In 1970, George Harrison produced a modern recording of these prayers performed by devotees of the Radha Krsna Temple in London. Titled "Govinda", the song took its title from the main chorus line of the prayer "govindam ādi-puruṣam tam ahaṁ bhajāmi", meaning "I worship Govinda, the primeval Lord". This prayer was sung by Yamunā Devi, a disciple of A.C. Bhaktivedanta Swami Prabhupada.

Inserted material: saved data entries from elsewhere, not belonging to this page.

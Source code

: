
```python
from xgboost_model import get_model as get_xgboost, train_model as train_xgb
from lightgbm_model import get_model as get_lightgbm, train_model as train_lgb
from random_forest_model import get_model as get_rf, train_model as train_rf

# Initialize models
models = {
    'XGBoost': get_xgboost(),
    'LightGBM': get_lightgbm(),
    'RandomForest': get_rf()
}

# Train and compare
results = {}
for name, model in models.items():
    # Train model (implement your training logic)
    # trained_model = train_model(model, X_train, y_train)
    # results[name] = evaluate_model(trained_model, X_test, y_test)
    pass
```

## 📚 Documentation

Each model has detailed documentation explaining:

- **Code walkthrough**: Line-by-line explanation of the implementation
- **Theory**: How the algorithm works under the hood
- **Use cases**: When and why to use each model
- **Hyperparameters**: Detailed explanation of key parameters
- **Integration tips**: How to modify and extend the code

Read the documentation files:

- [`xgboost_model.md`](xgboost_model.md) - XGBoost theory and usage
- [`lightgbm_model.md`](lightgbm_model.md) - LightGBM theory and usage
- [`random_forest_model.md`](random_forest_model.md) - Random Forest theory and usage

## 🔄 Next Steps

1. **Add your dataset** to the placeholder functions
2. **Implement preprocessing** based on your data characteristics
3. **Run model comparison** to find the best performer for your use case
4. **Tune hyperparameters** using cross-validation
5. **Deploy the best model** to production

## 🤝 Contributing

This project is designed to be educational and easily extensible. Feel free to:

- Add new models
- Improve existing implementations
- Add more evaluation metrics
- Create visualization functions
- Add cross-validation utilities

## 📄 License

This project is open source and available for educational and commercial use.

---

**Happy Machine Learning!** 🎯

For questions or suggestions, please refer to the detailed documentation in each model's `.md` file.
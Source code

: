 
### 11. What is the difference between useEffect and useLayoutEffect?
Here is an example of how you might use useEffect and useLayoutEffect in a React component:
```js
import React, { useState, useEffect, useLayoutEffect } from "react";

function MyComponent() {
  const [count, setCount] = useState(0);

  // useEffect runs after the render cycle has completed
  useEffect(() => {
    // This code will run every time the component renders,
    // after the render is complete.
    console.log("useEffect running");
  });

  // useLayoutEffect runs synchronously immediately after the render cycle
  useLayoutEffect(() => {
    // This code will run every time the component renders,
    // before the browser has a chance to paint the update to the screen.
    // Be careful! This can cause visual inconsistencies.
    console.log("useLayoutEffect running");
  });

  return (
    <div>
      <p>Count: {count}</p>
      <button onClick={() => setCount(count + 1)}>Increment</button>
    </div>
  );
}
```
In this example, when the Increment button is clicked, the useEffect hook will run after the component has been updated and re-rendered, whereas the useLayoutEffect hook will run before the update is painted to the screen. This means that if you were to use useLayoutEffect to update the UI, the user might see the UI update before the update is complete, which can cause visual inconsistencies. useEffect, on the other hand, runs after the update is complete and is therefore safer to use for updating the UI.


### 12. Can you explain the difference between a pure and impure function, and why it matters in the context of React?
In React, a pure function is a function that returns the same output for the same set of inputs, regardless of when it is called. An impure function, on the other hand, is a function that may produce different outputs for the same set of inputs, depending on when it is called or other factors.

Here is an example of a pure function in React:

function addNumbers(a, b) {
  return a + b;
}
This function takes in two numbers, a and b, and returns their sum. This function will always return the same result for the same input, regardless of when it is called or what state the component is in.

Sri Madhvacharya  (CE 1199-1278 or CE 1238–1317) of Brahma Sampradaya in his Brahmsutra commentary has quoted Sri Brahma Samhita multiple times.

Recovered text
The recovered fragment of the Śrī Brahma-samhitā commences at the fifth chapter, whose first verse states:

īśvaraḥ paramaḥ kṛṣṇaḥ sac-cid-ānanda-vigrahaḥ
anādir ādir govindaḥ sarva kāraṇa kāraṇam

This translates to:

Krishna, who is known as Govinda, is the Supreme Personality of Godhead. He has an eternal blissful spiritual body. He is the origin of all. He has no other origin and He is the prime cause of all causes.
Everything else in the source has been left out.